Every line of the material below in which "aligned" shows up is to be located and copied.
[[ SUPPLIED MATERIAL, beginning ]]
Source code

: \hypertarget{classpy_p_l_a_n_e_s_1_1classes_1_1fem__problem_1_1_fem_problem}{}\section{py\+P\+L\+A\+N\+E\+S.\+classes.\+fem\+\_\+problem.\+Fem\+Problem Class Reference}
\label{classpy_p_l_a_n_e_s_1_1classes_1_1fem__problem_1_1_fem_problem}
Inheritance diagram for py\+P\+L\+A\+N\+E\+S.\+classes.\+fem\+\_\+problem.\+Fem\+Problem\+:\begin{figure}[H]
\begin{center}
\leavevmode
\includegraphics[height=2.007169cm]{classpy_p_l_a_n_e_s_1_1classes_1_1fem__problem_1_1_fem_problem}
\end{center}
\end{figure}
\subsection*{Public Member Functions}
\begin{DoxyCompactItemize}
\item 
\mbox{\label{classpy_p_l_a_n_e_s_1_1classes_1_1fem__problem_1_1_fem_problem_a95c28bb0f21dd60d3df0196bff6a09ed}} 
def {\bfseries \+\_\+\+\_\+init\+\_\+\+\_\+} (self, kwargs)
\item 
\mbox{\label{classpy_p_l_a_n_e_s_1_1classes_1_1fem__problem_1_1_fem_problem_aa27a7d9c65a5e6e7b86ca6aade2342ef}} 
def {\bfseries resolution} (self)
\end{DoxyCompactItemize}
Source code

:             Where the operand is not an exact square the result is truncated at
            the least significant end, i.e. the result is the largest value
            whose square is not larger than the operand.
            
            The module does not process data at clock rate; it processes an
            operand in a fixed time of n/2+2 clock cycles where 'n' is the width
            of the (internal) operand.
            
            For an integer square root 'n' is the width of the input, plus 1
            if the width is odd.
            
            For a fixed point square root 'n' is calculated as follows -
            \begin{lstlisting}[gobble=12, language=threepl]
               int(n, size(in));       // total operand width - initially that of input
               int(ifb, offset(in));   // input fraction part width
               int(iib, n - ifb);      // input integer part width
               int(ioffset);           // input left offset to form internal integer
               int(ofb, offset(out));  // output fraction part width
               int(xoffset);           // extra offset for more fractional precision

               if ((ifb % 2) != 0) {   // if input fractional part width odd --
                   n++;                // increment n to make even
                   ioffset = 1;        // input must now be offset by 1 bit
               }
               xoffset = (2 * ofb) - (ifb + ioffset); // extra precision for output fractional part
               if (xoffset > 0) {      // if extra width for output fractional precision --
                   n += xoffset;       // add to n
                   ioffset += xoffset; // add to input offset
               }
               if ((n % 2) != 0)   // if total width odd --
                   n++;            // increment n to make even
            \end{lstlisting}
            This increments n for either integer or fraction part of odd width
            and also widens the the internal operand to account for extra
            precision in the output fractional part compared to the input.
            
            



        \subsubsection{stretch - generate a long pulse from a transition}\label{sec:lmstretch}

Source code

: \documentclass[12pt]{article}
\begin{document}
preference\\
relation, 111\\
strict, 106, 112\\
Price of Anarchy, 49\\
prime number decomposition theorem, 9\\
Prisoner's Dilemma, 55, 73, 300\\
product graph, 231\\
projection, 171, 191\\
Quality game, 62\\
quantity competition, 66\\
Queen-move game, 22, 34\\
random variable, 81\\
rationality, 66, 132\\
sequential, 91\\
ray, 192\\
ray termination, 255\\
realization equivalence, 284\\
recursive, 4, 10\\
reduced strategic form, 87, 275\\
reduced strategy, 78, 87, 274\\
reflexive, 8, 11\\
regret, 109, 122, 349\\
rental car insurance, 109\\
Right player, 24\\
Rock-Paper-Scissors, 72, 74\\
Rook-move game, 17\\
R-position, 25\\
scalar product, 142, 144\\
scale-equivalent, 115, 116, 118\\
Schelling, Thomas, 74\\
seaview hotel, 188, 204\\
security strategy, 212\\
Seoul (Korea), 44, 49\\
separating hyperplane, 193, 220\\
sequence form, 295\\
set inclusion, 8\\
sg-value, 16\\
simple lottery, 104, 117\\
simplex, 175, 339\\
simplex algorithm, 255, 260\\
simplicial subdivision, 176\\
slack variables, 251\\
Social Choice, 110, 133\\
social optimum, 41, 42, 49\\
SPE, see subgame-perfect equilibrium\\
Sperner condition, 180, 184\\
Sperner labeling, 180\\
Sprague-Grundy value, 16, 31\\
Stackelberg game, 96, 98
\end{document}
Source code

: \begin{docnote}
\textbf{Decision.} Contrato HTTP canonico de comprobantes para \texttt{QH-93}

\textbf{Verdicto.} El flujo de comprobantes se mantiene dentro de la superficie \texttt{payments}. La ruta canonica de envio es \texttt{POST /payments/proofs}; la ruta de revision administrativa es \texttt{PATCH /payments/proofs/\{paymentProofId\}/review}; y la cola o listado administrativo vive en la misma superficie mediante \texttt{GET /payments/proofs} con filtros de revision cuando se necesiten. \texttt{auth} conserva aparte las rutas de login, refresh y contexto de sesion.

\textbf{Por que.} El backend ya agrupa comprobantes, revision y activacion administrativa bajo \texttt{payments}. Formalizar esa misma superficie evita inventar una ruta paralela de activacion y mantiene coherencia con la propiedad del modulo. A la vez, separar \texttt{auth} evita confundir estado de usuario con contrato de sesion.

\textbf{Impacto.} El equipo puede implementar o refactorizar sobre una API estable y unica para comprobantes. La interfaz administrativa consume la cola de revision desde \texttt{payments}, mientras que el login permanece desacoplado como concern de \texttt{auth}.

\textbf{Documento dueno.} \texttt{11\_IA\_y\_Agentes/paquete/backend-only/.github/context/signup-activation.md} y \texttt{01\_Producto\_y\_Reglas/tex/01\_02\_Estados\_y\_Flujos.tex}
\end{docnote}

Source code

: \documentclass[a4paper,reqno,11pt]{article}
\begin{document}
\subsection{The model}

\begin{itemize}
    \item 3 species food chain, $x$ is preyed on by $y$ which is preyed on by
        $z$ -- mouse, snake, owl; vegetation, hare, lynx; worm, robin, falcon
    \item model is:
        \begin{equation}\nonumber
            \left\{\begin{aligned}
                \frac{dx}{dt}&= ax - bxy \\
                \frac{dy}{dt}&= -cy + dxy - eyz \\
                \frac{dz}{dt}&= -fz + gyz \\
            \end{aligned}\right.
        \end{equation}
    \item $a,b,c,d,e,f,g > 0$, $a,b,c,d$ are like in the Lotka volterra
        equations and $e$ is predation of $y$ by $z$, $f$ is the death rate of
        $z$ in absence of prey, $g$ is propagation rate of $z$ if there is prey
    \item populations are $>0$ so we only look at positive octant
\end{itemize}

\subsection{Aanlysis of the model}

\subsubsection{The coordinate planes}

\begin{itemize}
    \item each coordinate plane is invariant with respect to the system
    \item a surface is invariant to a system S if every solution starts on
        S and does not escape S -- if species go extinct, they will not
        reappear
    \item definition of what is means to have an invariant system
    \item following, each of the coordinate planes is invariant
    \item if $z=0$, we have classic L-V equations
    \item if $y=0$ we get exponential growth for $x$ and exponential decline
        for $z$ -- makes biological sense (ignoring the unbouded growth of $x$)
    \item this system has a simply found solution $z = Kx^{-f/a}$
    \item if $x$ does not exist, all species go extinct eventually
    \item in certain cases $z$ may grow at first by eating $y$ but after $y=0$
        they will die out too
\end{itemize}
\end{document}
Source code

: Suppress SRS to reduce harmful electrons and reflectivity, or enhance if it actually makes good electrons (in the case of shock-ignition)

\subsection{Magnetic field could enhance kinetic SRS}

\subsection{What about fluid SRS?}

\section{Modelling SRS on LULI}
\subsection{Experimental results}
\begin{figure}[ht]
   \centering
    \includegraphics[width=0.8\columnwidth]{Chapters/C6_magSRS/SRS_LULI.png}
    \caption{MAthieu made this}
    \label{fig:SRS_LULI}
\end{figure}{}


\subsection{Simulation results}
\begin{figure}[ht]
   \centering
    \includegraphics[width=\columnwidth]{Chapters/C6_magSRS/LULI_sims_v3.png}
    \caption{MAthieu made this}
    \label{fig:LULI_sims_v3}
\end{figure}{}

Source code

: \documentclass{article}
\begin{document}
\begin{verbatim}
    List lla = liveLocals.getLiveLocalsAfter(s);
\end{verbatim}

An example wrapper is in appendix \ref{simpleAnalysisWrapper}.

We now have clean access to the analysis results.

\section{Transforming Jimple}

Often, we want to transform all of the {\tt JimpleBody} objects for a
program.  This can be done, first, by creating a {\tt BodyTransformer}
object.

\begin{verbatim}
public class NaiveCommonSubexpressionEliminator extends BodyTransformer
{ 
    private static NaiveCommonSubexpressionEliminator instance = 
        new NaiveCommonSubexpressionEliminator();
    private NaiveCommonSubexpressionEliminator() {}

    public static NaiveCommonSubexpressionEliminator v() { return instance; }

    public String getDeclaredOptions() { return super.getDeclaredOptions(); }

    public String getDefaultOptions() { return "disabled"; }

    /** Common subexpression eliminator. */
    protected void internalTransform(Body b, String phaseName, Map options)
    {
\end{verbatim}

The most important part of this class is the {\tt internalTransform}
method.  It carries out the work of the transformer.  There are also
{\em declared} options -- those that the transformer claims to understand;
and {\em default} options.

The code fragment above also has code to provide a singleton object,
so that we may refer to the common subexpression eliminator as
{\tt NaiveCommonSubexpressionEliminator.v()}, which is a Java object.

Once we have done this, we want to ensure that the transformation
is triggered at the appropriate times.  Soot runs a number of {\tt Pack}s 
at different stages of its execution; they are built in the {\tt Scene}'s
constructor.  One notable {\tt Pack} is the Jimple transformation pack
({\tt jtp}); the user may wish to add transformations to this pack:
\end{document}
[[ SUPPLIED MATERIAL, end ]]
» RESULT OF THIS TASK
            \left\{\begin{aligned}
            \end{aligned}\right.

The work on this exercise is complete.